Top of Material to process
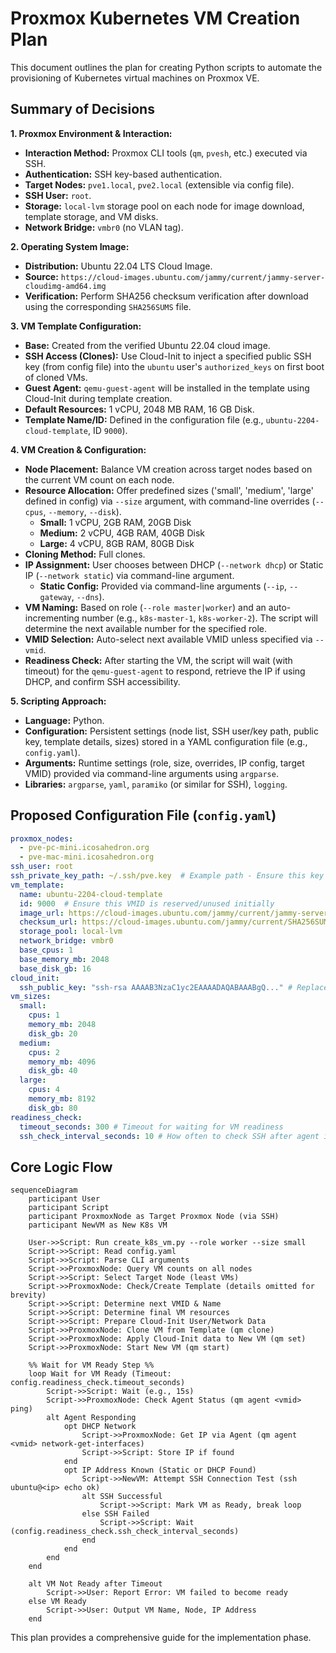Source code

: # Proxmox Kubernetes VM Creation Plan

This document outlines the plan for creating Python scripts to automate the provisioning of Kubernetes virtual machines on Proxmox VE.

## Summary of Decisions

**1. Proxmox Environment & Interaction:**

*   **Interaction Method:** Proxmox CLI tools (`qm`, `pvesh`, etc.) executed via SSH.
*   **Authentication:** SSH key-based authentication.
*   **Target Nodes:** `pve1.local`, `pve2.local` (extensible via config file).
*   **SSH User:** `root`.
*   **Storage:** `local-lvm` storage pool on each node for image download, template storage, and VM disks.
*   **Network Bridge:** `vmbr0` (no VLAN tag).

**2. Operating System Image:**

*   **Distribution:** Ubuntu 22.04 LTS Cloud Image.
*   **Source:** `https://cloud-images.ubuntu.com/jammy/current/jammy-server-cloudimg-amd64.img`
*   **Verification:** Perform SHA256 checksum verification after download using the corresponding `SHA256SUMS` file.

**3. VM Template Configuration:**

*   **Base:** Created from the verified Ubuntu 22.04 cloud image.
*   **SSH Access (Clones):** Use Cloud-Init to inject a specified public SSH key (from config file) into the `ubuntu` user's `authorized_keys` on first boot of cloned VMs.
*   **Guest Agent:** `qemu-guest-agent` will be installed in the template using Cloud-Init during template creation.
*   **Default Resources:** 1 vCPU, 2048 MB RAM, 16 GB Disk.
*   **Template Name/ID:** Defined in the configuration file (e.g., `ubuntu-2204-cloud-template`, ID `9000`).

**4. VM Creation & Configuration:**

*   **Node Placement:** Balance VM creation across target nodes based on the current VM count on each node.
*   **Resource Allocation:** Offer predefined sizes ('small', 'medium', 'large' defined in config) via `--size` argument, with command-line overrides (`--cpus`, `--memory`, `--disk`).
    *   **Small:** 1 vCPU, 2GB RAM, 20GB Disk
    *   **Medium:** 2 vCPU, 4GB RAM, 40GB Disk
    *   **Large:** 4 vCPU, 8GB RAM, 80GB Disk
*   **Cloning Method:** Full clones.
*   **IP Assignment:** User chooses between DHCP (`--network dhcp`) or Static IP (`--network static`) via command-line argument.
    *   **Static Config:** Provided via command-line arguments (`--ip`, `--gateway`, `--dns`).
*   **VM Naming:** Based on role (`--role master|worker`) and an auto-incrementing number (e.g., `k8s-master-1`, `k8s-worker-2`). The script will determine the next available number for the specified role.
*   **VMID Selection:** Auto-select next available VMID unless specified via `--vmid`.
*   **Readiness Check:** After starting the VM, the script will wait (with timeout) for the `qemu-guest-agent` to respond, retrieve the IP if using DHCP, and confirm SSH accessibility.

**5. Scripting Approach:**

*   **Language:** Python.
*   **Configuration:** Persistent settings (node list, SSH user/key path, public key, template details, sizes) stored in a YAML configuration file (e.g., `config.yaml`).
*   **Arguments:** Runtime settings (role, size, overrides, IP config, target VMID) provided via command-line arguments using `argparse`.
*   **Libraries:** `argparse`, `yaml`, `paramiko` (or similar for SSH), `logging`.

## Proposed Configuration File (`config.yaml`)

```yaml
proxmox_nodes:
  - pve-pc-mini.icosahedron.org
  - pve-mac-mini.icosahedron.org
ssh_user: root
ssh_private_key_path: ~/.ssh/pve.key  # Example path - Ensure this key allows passwordless root login to nodes
vm_template:
  name: ubuntu-2204-cloud-template
  id: 9000  # Ensure this VMID is reserved/unused initially
  image_url: https://cloud-images.ubuntu.com/jammy/current/jammy-server-cloudimg-amd64.img
  checksum_url: https://cloud-images.ubuntu.com/jammy/current/SHA256SUMS
  storage_pool: local-lvm
  network_bridge: vmbr0
  base_cpus: 1
  base_memory_mb: 2048
  base_disk_gb: 16
cloud_init:
  ssh_public_key: "ssh-rsa AAAAB3NzaC1yc2EAAAADAQABAAABgQ..." # Replace with your actual public SSH key content
vm_sizes:
  small:
    cpus: 1
    memory_mb: 2048
    disk_gb: 20
  medium:
    cpus: 2
    memory_mb: 4096
    disk_gb: 40
  large:
    cpus: 4
    memory_mb: 8192
    disk_gb: 80
readiness_check:
  timeout_seconds: 300 # Timeout for waiting for VM readiness
  ssh_check_interval_seconds: 10 # How often to check SSH after agent is up
```

## Core Logic Flow

```mermaid
sequenceDiagram
    participant User
    participant Script
    participant ProxmoxNode as Target Proxmox Node (via SSH)
    participant NewVM as New K8s VM

    User->>Script: Run create_k8s_vm.py --role worker --size small
    Script->>Script: Read config.yaml
    Script->>Script: Parse CLI arguments
    Script->>ProxmoxNode: Query VM counts on all nodes
    Script->>Script: Select Target Node (least VMs)
    Script->>ProxmoxNode: Check/Create Template (details omitted for brevity)
    Script->>Script: Determine next VMID & Name
    Script->>Script: Determine final VM resources
    Script->>Script: Prepare Cloud-Init User/Network Data
    Script->>ProxmoxNode: Clone VM from Template (qm clone)
    Script->>ProxmoxNode: Apply Cloud-Init data to New VM (qm set)
    Script->>ProxmoxNode: Start New VM (qm start)

    %% Wait for VM Ready Step %%
    loop Wait for VM Ready (Timeout: config.readiness_check.timeout_seconds)
        Script->>Script: Wait (e.g., 15s)
        Script->>ProxmoxNode: Check Agent Status (qm agent <vmid> ping)
        alt Agent Responding
            opt DHCP Network
                Script->>ProxmoxNode: Get IP via Agent (qm agent <vmid> network-get-interfaces)
                Script->>Script: Store IP if found
            end
            opt IP Address Known (Static or DHCP Found)
                Script->>NewVM: Attempt SSH Connection Test (ssh ubuntu@<ip> echo ok)
                alt SSH Successful
                    Script->>Script: Mark VM as Ready, break loop
                else SSH Failed
                    Script->>Script: Wait (config.readiness_check.ssh_check_interval_seconds)
                end
            end
        end
    end

    alt VM Not Ready after Timeout
        Script->>User: Report Error: VM failed to become ready
    else VM Ready
        Script->>User: Output VM Name, Node, IP Address
    end
```

This plan provides a comprehensive guide for the implementation phase.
Bottom of Material to process
Work instruction:
Copy out each line of the listing that holds the string "current".

Reply to the exercise:
*   **Source:** `https://cloud-images.ubuntu.com/jammy/current/jammy-server-cloudimg-amd64.img`
*   **Node Placement:** Balance VM creation across target nodes based on the current VM count on each node.
  image_url: https://cloud-images.ubuntu.com/jammy/current/jammy-server-cloudimg-amd64.img
  checksum_url: https://cloud-images.ubuntu.com/jammy/current/SHA256SUMS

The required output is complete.